(The data begins)

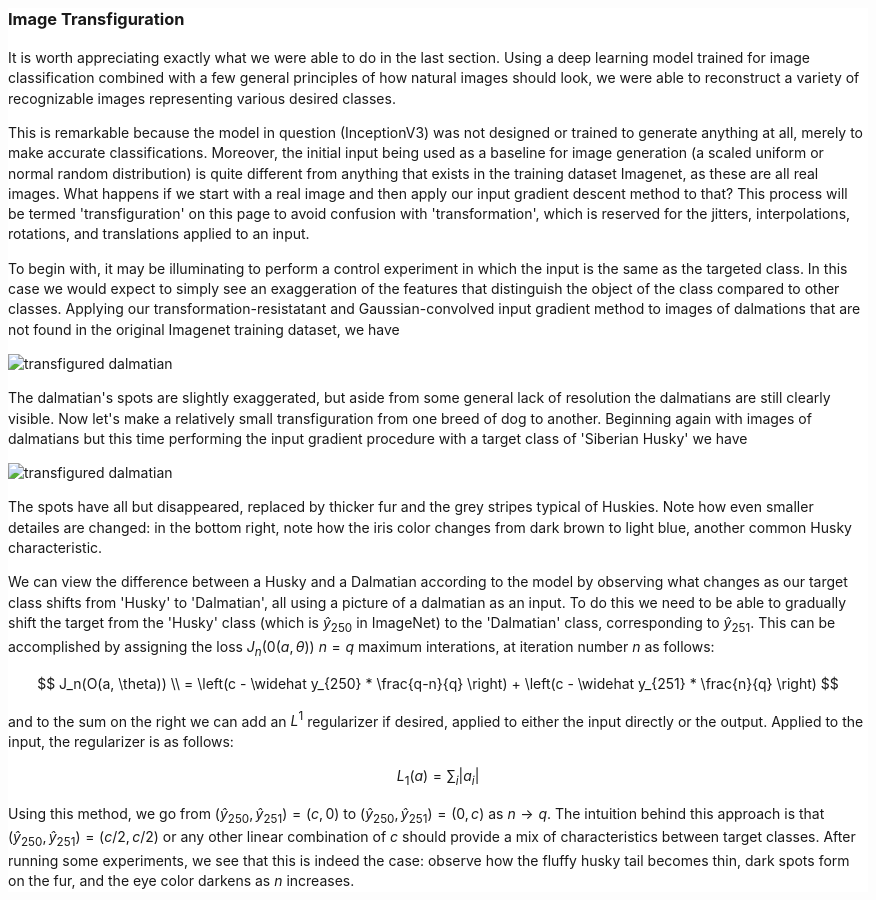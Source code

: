 ### Image Transfiguration

It is worth appreciating exactly what we were able to do in the last section.  Using a deep learning model trained for image classification combined with a few general principles of how natural images should look, we were able to reconstruct a variety of recognizable images representing various desired classes.  

This is remarkable because the model in question (InceptionV3) was not designed or trained to generate anything at all, merely to make accurate classifications.  Moreover, the initial input being used as a baseline for image generation (a scaled uniform or normal random distribution) is quite different from anything that exists in the training dataset Imagenet, as these are all real images.  What happens if we start with a real image and then apply our input gradient descent method to that?  This process will be termed 'transfiguration' on this page to avoid confusion with 'transformation', which is reserved for the jitters, interpolations, rotations, and translations applied to an input.

To begin with, it may be illuminating to perform a control experiment in which the input is the same as the targeted class.  In this case we would expect to simply see an exaggeration of the features that distinguish the object of the class compared to other classes.  Applying our transformation-resistatant and Gaussian-convolved input gradient method to images of dalmations that are not found in the original Imagenet training dataset, we have

![transfigured dalmatian]({{https://blbadger.github.io}}/neural_networks/transformed_dalmatian_dalmatian.png)

The dalmatian's spots are slightly exaggerated, but aside from some general lack of resolution the dalmatians are still clearly visible. Now let's make a relatively small transfiguration from one breed of dog to another.  Beginning again with images of dalmatians but this time performing the input gradient procedure with a target class of 'Siberian Husky' we have

![transfigured dalmatian]({{https://blbadger.github.io}}/neural_networks/transformed_dalmatian_husky.png)

The spots have all but disappeared, replaced by thicker fur and the grey stripes typical of Huskies.  Note how even smaller detailes are changed: in the bottom right, note how the iris color changes from dark brown to light blue, another common Husky characteristic.

We can view the difference between a Husky and a Dalmatian according to the model by observing what changes as our target class shifts from 'Husky' to 'Dalmatian', all using a picture of a dalmatian as an input.  To do this we need to be able to gradually shift the target from the 'Husky' class (which is $\widehat y_{250}$ in ImageNet) to the 'Dalmatian' class, corresponding to $\widehat y_{251}$.  This can be accomplished by assigning the loss $J_n(0(a, \theta))$ $n=q$ maximum interations, at iteration number $n$ as follows:

$$
J_n(O(a, \theta)) \\
= \left(c - \widehat y_{250} * \frac{q-n}{q} \right) + \left(c - \widehat y_{251} * \frac{n}{q} \right) 
$$

and to the sum on the right we can add an $L^1$ regularizer if desired, applied to either the input directly or the output.  Applied to the input, the regularizer is as follows:

$$
L_1 (a) = \sum_i \lvert a_i \rvert
$$

Using this method, we go from $(\widehat y_{250}, \widehat y_{251}) = (c, 0)$ to $(\widehat y_{250}, \widehat y_{251}) = (0, c)$ as $n \to q$.  The intuition behind this approach is that $(\widehat y_{250}, \widehat y_{251}) = (c/2, c/2)$ or any other linear combination of $c$ should provide a mix of characteristics between target classes.  After running some experiments, we see that this is indeed the case: observe how the fluffy husky tail becomes thin, dark spots form on the fur, and the eye color darkens as $n$ increases.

(The data ends)

§ **Work to complete**:
Copy every line from the material in which the word "github" can be found.

§ **Task result**:
![transfigured dalmatian]({{https://blbadger.github.io}}/neural_networks/transformed_dalmatian_dalmatian.png)
![transfigured dalmatian]({{https://blbadger.github.io}}/neural_networks/transformed_dalmatian_husky.png)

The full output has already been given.